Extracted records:
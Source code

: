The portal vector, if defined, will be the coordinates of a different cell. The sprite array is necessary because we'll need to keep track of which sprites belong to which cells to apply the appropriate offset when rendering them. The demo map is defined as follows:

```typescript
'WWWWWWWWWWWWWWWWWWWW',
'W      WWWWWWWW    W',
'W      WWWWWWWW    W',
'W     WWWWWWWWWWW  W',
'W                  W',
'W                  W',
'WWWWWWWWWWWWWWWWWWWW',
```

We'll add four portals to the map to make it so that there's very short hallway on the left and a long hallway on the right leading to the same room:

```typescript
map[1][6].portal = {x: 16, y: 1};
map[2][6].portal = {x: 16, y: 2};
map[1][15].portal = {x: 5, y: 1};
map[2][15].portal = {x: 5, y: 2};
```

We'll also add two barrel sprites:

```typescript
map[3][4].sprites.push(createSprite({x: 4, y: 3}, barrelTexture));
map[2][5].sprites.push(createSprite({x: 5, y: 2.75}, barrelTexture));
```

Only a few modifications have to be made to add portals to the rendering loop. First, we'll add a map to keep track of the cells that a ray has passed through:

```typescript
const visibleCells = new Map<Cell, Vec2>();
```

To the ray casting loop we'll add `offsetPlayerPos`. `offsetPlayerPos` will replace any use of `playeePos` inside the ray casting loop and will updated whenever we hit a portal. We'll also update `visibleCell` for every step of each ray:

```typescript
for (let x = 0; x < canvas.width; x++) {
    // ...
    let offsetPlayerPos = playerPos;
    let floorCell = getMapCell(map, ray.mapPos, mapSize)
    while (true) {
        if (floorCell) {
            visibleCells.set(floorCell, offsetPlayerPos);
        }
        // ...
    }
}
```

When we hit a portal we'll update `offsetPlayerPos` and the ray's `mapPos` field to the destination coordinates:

Your assignment = Check each line of the records above for the word "also", then give the number of lines that have it, with no other words.

Solution to this problem = 2